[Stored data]
....................
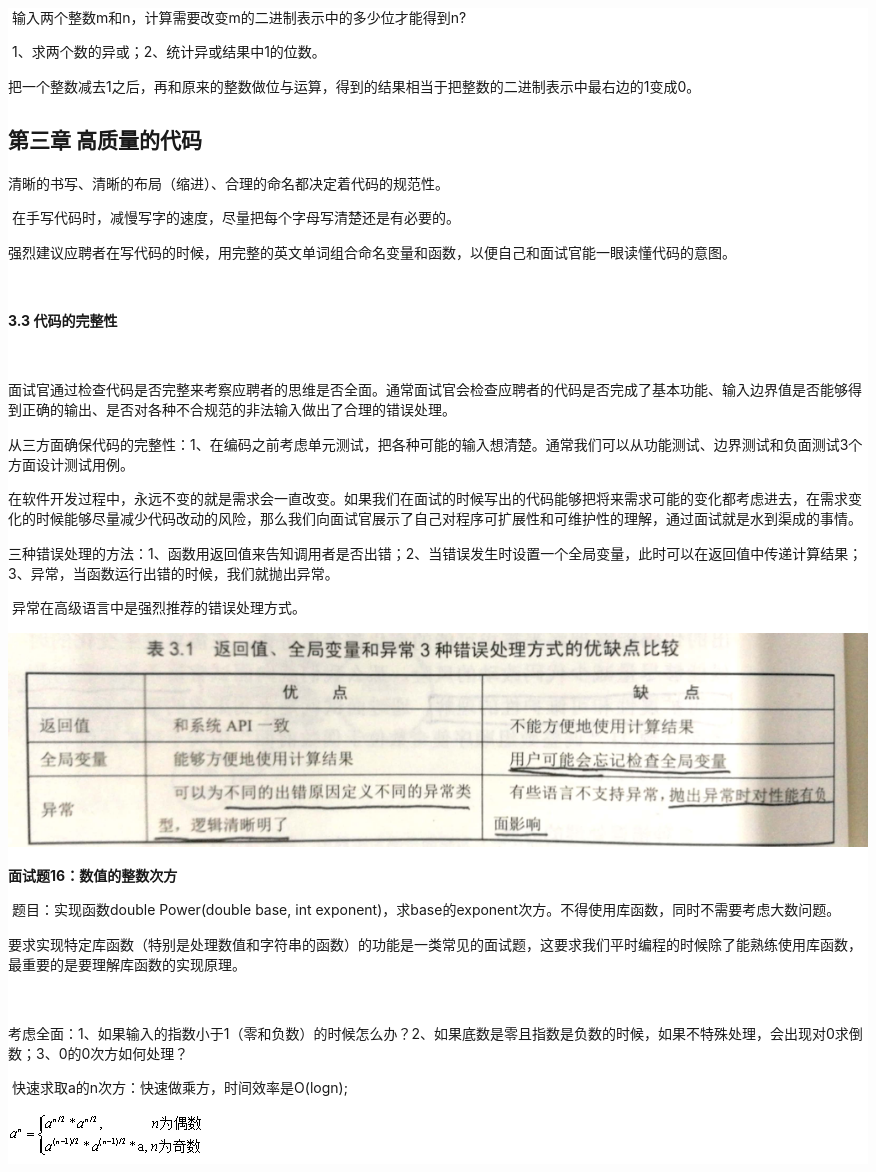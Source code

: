 ​    输入两个整数m和n，计算需要改变m的二进制表示中的多少位才能得到n?

​    1、求两个数的异或；2、统计异或结果中1的位数。

​    把一个整数减去1之后，再和原来的整数做位与运算，得到的结果相当于把整数的二进制表示中最右边的1变成0。



## 第三章 高质量的代码

清晰的书写、清晰的布局（缩进）、合理的命名都决定着代码的规范性。

​    在手写代码时，减慢写字的速度，尽量把每个字母写清楚还是有必要的。

​    强烈建议应聘者在写代码的时候，用完整的英文单词组合命名变量和函数，以便自己和面试官能一眼读懂代码的意图。

​    

**3.3 代码的完整性**

​    

​    面试官通过检查代码是否完整来考察应聘者的思维是否全面。通常面试官会检查应聘者的代码是否完成了基本功能、输入边界值是否能够得到正确的输出、是否对各种不合规范的非法输入做出了合理的错误处理。

​    从三方面确保代码的完整性：1、在编码之前考虑单元测试，把各种可能的输入想清楚。通常我们可以从功能测试、边界测试和负面测试3个方面设计测试用例。

​    在软件开发过程中，永远不变的就是需求会一直改变。如果我们在面试的时候写出的代码能够把将来需求可能的变化都考虑进去，在需求变化的时候能够尽量减少代码改动的风险，那么我们向面试官展示了自己对程序可扩展性和可维护性的理解，通过面试就是水到渠成的事情。

​    三种错误处理的方法：1、函数用返回值来告知调用者是否出错；2、当错误发生时设置一个全局变量，此时可以在返回值中传递计算结果；3、异常，当函数运行出错的时候，我们就抛出异常。

​    异常在高级语言中是强烈推荐的错误处理方式。

![img](image/46222.jpeg)

**面试题16：数值的整数次方**

​    题目：实现函数double Power(double base, int exponent)，求base的exponent次方。不得使用库函数，同时不需要考虑大数问题。

​    要求实现特定库函数（特别是处理数值和字符串的函数）的功能是一类常见的面试题，这要求我们平时编程的时候除了能熟练使用库函数，最重要的是要理解库函数的实现原理。

​    

​    考虑全面：1、如果输入的指数小于1（零和负数）的时候怎么办？2、如果底数是零且指数是负数的时候，如果不特殊处理，会出现对0求倒数；3、0的0次方如何处理？

​    快速求取a的n次方：快速做乘方，时间效率是O(logn);

![img](image/46339.png)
....................
*EXERCISE DIRECTIONS*:
Lines above containing "image": give their number only.

*RESPONSE TO THE EXERCISE*:
2